Starting from the first line below, count every line holding the word "Generics", then state the total alone.

### SOURCE MATERIAL
=== Section Start ===

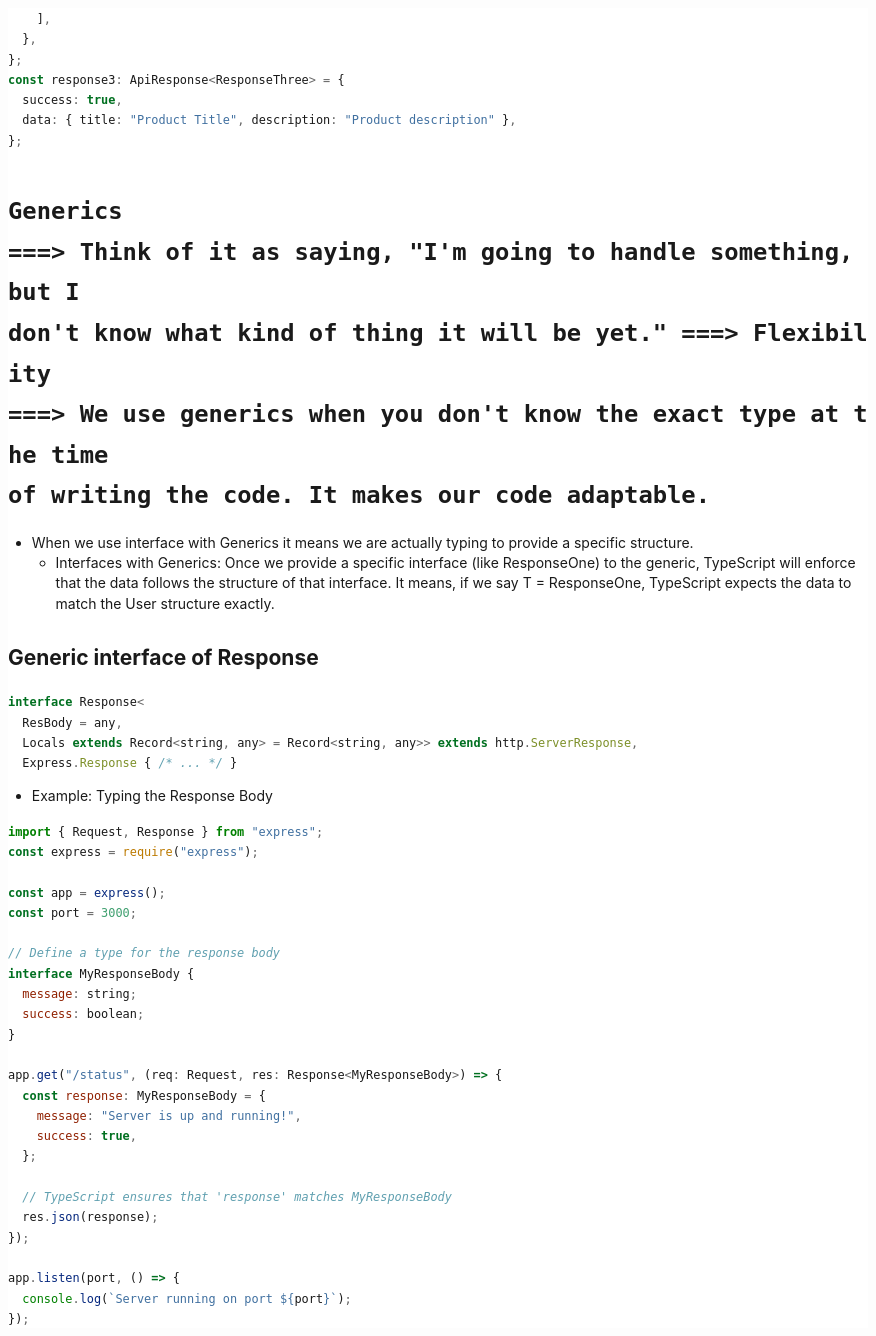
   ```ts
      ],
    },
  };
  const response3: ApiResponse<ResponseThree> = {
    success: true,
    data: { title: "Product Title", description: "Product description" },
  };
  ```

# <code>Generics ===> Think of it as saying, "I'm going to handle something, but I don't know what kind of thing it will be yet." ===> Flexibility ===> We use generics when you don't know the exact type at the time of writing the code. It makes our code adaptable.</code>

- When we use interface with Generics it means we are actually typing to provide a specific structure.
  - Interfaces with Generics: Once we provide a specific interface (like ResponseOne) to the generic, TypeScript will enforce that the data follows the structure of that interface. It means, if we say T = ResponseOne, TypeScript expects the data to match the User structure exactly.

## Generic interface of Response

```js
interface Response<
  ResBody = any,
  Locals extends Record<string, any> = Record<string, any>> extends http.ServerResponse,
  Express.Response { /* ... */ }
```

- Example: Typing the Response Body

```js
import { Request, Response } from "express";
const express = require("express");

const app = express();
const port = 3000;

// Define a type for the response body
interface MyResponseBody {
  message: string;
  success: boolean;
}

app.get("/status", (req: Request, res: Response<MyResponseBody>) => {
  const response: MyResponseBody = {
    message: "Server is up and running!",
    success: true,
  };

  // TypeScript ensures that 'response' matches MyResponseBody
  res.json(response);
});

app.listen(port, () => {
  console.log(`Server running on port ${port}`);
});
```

=== Section End ===

### YOUR SOLUTION
3